As the single-largest contribution an individual makes to climate change, driving is a green bugaboo.
But some calculations made by Christopher Mims this morning on Change.org challenge that dogma.
Here's a simplified version: It takes roughly 126 calories, or 531,000 joules, of energy, to walk a mile. If you drive a fuel-efficient Honda Civic the same mile, you'll expend roughly 4,332,750 joules, or 1036 calories, of energy.
So far so good, right? Well, now remember an influential 2004 article in Harper's that made the case that, in our industrial agricultural system, it can take as many as 10 calories of fossil fuel energy to produce a single calorie of food.
That means those 126 calories you burn have a hidden back end of 1260 calories — more than the Honda Civic.
I haven't a clue what kind of strange math that is, but in the green world, including the IPCC, fuzzy science is not all that uncommon.

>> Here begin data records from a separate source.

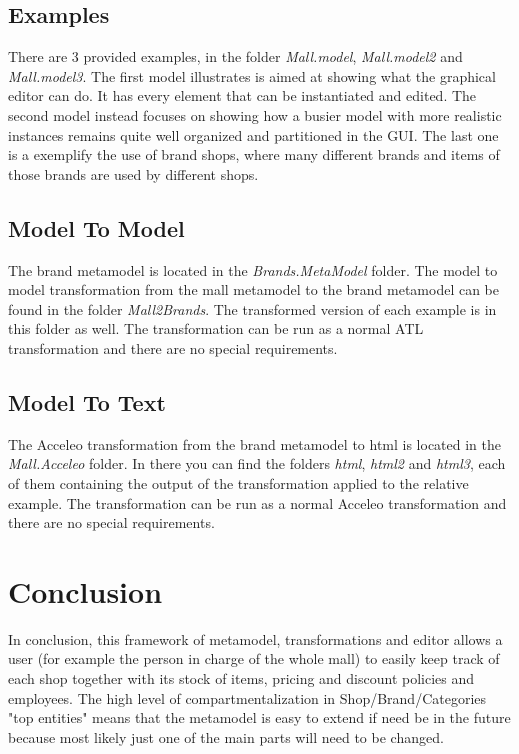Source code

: \documentclass[a4paper]{article}
\begin{document}
\subsection{Examples}
There are 3 provided examples, in the folder \textit{Mall.model}, \textit{Mall.model2} and \textit{Mall.model3}.
The first model illustrates is aimed at showing what the graphical editor can do. It has every element that can be instantiated and edited.
The second model instead focuses on showing how a busier model with more realistic instances remains quite well organized and partitioned in the GUI.
The last one is a exemplify the use of brand shops, where many different brands and items of those brands are used by different shops.

\subsection{Model To Model}
The brand metamodel is located in the \textit{Brands.MetaModel} folder.
The model to model transformation from the mall metamodel to the brand metamodel can be found in the folder \textit{Mall2Brands}.  The transformed version of each example is in this folder as well. 
The transformation can be run as a normal ATL transformation and there are no special requirements. 

\subsection{Model To Text}
The Acceleo transformation from the brand metamodel to html is located in the \textit{Mall.Acceleo} folder. In there you can find the folders \textit{html}, \textit{html2} and \textit{html3}, each of them containing the output of the transformation applied to the relative example.
The transformation can be run as a normal Acceleo transformation and there are no special requirements.
	
\section{Conclusion}
In conclusion, this framework of metamodel, transformations and editor allows a user (for example the person in charge of the whole mall) to easily keep track of each shop together with its stock of items, pricing and discount policies and employees. The high level of compartmentalization in Shop/Brand/Categories "top entities" means that the metamodel is easy to extend if need be in the future because most likely just one of the main parts will need to be changed.
\end{document}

The point here is, being green can take on all kinds of forms, and it does not matter what side you want to play. It is much like global warming, whether it is snowing outside or it's the hottest summer in recent memory, it is all because of climate change. Environmentalism has been twisted in so many directions that it has become its own living, breathing, beast. It can now be contorted to fit any scenerio that best fits their immediate need; even if it doesn't always make any sense.